With all these posts about bugs, I’m beginning to worry that I’m losing my touch when it comes to wildlife that is bigger and bonier. But today had some surprises in store that were right up my alley. With all the heat, the herpetofauna is livening up, and better late than never.
Sunning itself on a rock was this little guy: a juvenile green iguana. The males of these will grow into the familiar, orange-crested, Godzilla-evoking lizards popular in the US for the pet trade and in most of Central America for the pot. They’re delicious, is what I’m saying.
Halfway through a particularly dull damselfly test, I noticed that I was nearly sitting on a leaf that a tiny glass frog was using as a bed. As it was a juvenile, I couldn’t be sure of the species, but members of this Family have translucent skin through which you can see their bones and internal organs. Makes for a good anatomy lesson along with a taxonomical one. These things are hard to find, even in the wet forest where they usually live. What this one was doing in a dry forest, I couldn’t say. He’s a long way from home, and at serious risk of drying out if he keeps spending daylight hours out in the sun.

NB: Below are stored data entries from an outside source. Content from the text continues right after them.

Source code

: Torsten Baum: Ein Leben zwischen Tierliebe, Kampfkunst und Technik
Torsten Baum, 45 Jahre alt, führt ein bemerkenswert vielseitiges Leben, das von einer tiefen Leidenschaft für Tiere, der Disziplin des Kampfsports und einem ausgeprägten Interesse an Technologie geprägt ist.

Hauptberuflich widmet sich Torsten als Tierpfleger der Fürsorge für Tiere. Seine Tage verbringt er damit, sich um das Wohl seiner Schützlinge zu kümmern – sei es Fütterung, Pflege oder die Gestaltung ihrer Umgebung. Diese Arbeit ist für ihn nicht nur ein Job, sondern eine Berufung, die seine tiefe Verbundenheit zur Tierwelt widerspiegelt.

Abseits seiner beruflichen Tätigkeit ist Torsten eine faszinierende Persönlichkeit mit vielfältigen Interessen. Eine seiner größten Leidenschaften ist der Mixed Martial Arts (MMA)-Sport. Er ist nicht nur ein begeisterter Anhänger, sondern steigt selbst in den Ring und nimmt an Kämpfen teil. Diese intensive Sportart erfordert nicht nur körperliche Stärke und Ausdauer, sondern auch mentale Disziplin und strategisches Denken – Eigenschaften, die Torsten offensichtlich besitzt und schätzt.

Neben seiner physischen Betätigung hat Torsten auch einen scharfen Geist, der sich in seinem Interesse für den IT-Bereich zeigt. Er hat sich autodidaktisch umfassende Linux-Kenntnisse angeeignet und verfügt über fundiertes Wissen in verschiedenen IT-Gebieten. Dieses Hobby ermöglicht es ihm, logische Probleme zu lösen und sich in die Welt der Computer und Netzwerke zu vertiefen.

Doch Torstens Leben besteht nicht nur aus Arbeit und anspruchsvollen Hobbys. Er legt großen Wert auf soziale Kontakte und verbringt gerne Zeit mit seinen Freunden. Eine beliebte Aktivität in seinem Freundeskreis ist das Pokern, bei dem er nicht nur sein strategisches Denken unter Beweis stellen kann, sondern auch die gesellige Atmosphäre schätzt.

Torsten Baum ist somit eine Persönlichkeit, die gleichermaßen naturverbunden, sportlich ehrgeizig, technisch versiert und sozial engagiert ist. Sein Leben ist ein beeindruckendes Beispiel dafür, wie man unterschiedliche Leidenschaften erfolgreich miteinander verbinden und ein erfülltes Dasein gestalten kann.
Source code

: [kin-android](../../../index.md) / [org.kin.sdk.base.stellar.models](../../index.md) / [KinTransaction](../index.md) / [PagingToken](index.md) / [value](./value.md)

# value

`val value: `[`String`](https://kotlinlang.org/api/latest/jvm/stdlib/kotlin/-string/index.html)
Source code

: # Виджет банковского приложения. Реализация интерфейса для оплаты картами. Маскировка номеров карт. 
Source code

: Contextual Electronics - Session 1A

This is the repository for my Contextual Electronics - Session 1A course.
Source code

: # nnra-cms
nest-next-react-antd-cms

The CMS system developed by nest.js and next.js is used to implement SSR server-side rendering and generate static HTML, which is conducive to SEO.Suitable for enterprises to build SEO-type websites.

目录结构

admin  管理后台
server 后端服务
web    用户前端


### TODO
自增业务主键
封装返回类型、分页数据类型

But what really made my day was when a coworker called me over with my favorite call: “Snake!” The individual in question turned out to be am appropriately named salmon-bellied racer, which sure enough flashed its salmon colored belly and dashed off. However, they sacrifice strength for speed, and when it cornered itself under a rock and tried to worm its way into a cicada burrow to hide, I caught it no problem. Very feisty, but it didn’t try to bite.
Besides these, we’ve seen the regular suspects of ameivas, or whiptail lizards, along with basilisks and stream anoles, plus another turtle crossing the road. Am I not entertained?